I was taught faceting by an instructor one on one situation. We got on really well as we are both mechanical / /electrical tradesmen. i had tuition 8 hrs a day one day a week for 8 weeks.
What In liked about Joe He let you get into trouble and then he would make you work it out how to get out of trouble. If needed he would correct you if you were way off track.
So what I learned from the exercise.
1. Become familiar with the machine. No different for any piece of machinery or machine tool. I ws already very familiar with the machine as I had practised for hours on marbles.
2. How to get into trouble and get yourself out of it.
3. In amongst getting in and out of trouble, was using the Index Micro Adjustment, Height adjustment., minute aglular adjustment etc.
4. Besides general information on cutting a good stone, he used to emphasise What do the GILS like?
Sparkle & polish, & sparkle and sparkle.
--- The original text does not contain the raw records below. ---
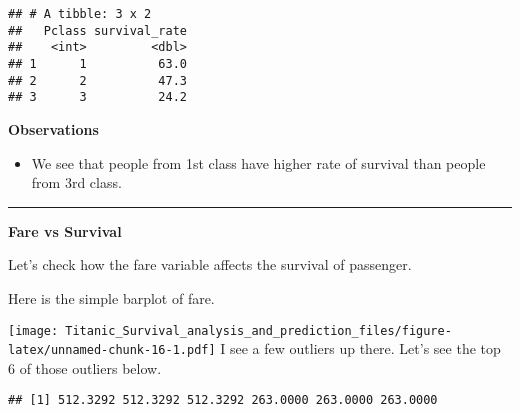 \documentclass[]{article}
\newenvironment{Shaded}{\begin{snugshade}}{\end{snugshade}}
\newcommand{\KeywordTok}[1]{\textcolor[rgb]{0.13,0.29,0.53}{\textbf{#1}}}
\newcommand{\DataTypeTok}[1]{\textcolor[rgb]{0.13,0.29,0.53}{#1}}
\newcommand{\DecValTok}[1]{\textcolor[rgb]{0.00,0.00,0.81}{#1}}
\newcommand{\StringTok}[1]{\textcolor[rgb]{0.31,0.60,0.02}{#1}}
\newcommand{\CommentTok}[1]{\textcolor[rgb]{0.56,0.35,0.01}{\textit{#1}}}
\newcommand{\OperatorTok}[1]{\textcolor[rgb]{0.81,0.36,0.00}{\textbf{#1}}}
\newcommand{\NormalTok}[1]{#1}
\providecommand{\tightlist}{%
  \setlength{\itemsep}{0pt}\setlength{\parskip}{0pt}}
\begin{document}
\begin{verbatim}
## # A tibble: 3 x 2
##   Pclass survival_rate
##    <int>         <dbl>
## 1      1          63.0
## 2      2          47.3
## 3      3          24.2
\end{verbatim}

\textbf{Observations}

\begin{itemize}
\tightlist
\item
  We see that people from 1st class have higher rate of survival than
  people from 3rd class.
\end{itemize}

\begin{center}\rule{0.5\linewidth}{\linethickness}\end{center}

\textbf{Fare vs Survival}

Let's check how the fare variable affects the survival of passenger.

Here is the simple barplot of fare.

\begin{Shaded}
\end{Shaded}

\texttt{[image: Titanic\_Survival\_analysis\_and\_prediction\_files/figure-latex/unnamed-chunk-16-1.pdf]}
I see a few outliers up there. Let's see the top 6 of those outliers
below.

\begin{Shaded}
\end{Shaded}

\begin{verbatim}
## [1] 512.3292 512.3292 512.3292 263.0000 263.0000 263.0000
\end{verbatim}

\begin{Shaded}
\end{Shaded}
\end{document}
The first thing that the Judge sees. And the girls.
He taugh me to have my left hand on the stone & my right hand on the height adjustment. When you take the stone up to look at it, you roll your left hand inwards and the stone ends up in the palm of your hand with no chance of dropping the stone & quill assembly.
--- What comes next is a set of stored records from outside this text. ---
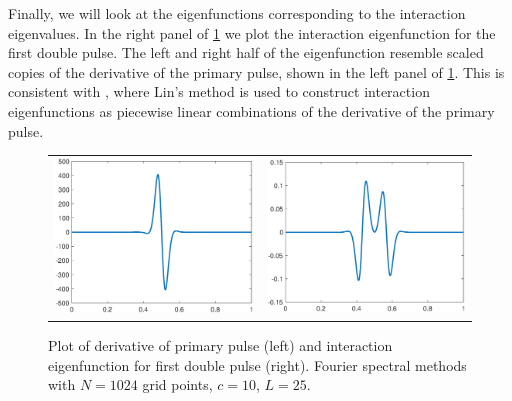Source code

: \documentclass[thesis2.tex]{subfiles}
\begin{document}
Finally, we will look at the eigenfunctions corresponding to the interaction eigenvalues. In the right panel of \cref{fig:KdV5inteigplot} we plot the interaction eigenfunction for the first double pulse. The left and right half of the eigenfunction resemble scaled copies of the derivative of the primary pulse, shown in the left panel of \cref{fig:KdV5inteigplot}. This is consistent with \cite{Sandstede1998}, where Lin's method is used to construct interaction eigenfunctions as piecewise linear combinations of the derivative of the primary pulse.

\begin{figure}
\begin{center}
\begin{tabular}{cc}
\includegraphics[width=6cm]{images/kdv5numerics/single10derivative} &
\includegraphics[width=6cm]{images/kdv5numerics/double1inteigfunction} \\
\end{tabular}
\caption[Interaction eigenfunctions for double pulses in KdV5]{Plot of derivative of primary pulse (left) and interaction eigenfunction for first double pulse (right). Fourier spectral methods with $N = 1024$ grid points, $c = 10$, $L = 25$.}
\label{fig:KdV5inteigplot}
\end{center}
\end{figure}
\end{document}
I am just wondering what is the correct way to apply pressure and movement to the stone.?
I hold the stone, I notice most people are holding the quill.
Thank you, Ernie. I’ve been preaching that (and arguing about it) for years. I suspect that many people hold the quill because they assume that a right-handed faceter should use a “right-handed” (actually right-masted) machine, and find it awkward to hold the stone.